---------- DATA FOR PROCESSING ----------

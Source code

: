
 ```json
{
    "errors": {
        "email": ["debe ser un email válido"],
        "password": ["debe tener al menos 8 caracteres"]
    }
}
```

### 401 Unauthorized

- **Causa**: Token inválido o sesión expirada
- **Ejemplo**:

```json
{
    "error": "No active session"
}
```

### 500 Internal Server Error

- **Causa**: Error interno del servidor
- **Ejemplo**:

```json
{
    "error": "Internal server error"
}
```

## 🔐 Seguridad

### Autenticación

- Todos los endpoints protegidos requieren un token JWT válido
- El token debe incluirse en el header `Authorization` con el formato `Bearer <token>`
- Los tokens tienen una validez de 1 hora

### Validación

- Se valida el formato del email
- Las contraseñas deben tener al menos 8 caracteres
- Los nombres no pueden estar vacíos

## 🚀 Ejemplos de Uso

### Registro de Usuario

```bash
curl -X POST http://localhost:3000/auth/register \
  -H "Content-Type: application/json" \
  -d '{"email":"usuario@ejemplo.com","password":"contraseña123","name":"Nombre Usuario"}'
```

----------
---------- DATA FOR PROCESSING ----------

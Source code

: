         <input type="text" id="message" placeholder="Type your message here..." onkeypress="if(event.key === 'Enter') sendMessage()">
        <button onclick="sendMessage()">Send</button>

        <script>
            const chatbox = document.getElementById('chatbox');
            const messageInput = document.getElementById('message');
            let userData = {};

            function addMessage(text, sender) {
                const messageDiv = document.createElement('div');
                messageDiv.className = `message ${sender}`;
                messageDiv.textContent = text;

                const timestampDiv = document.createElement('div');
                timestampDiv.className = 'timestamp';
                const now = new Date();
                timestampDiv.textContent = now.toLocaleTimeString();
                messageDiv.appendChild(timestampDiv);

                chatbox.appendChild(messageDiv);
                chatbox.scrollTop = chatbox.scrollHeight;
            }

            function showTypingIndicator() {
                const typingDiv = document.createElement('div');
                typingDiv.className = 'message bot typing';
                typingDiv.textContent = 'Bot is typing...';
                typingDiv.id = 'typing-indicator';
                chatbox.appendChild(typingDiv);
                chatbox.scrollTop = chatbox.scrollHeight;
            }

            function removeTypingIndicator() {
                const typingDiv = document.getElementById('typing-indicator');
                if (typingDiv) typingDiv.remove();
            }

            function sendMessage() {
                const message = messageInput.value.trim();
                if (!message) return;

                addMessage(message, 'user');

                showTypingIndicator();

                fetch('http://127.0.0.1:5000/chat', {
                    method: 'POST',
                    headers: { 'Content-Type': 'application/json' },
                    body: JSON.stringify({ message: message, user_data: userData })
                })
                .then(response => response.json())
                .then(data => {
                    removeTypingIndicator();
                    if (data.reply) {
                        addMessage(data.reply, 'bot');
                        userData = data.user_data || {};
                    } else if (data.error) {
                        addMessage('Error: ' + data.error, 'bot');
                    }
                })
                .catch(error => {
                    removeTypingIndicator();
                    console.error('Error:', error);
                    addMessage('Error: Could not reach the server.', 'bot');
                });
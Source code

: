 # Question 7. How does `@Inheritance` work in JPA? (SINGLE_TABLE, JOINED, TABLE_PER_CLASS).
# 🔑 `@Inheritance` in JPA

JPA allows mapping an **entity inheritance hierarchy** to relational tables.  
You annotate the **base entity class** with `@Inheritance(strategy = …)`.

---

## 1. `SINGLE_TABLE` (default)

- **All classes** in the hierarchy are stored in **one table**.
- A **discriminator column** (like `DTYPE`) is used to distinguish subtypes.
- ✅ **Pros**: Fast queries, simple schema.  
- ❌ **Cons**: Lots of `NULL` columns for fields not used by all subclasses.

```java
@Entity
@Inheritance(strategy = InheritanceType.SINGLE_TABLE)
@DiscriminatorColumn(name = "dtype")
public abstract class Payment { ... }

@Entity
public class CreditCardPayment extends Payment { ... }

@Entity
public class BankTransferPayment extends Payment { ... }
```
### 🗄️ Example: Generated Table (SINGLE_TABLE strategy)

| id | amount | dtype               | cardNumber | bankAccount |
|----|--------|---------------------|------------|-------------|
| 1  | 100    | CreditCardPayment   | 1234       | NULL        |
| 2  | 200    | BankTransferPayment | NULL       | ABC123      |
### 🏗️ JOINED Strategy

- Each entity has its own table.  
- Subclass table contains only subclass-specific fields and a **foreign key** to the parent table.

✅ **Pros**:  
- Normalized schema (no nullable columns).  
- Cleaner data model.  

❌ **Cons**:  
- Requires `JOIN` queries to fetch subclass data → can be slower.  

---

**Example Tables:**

----------

● **PROBLEM TO WORK ON**: In the listing above, show every line with the word "sender".

● **EXERCISE RESULT**:
            function addMessage(text, sender) {
                messageDiv.className = `message ${sender}`;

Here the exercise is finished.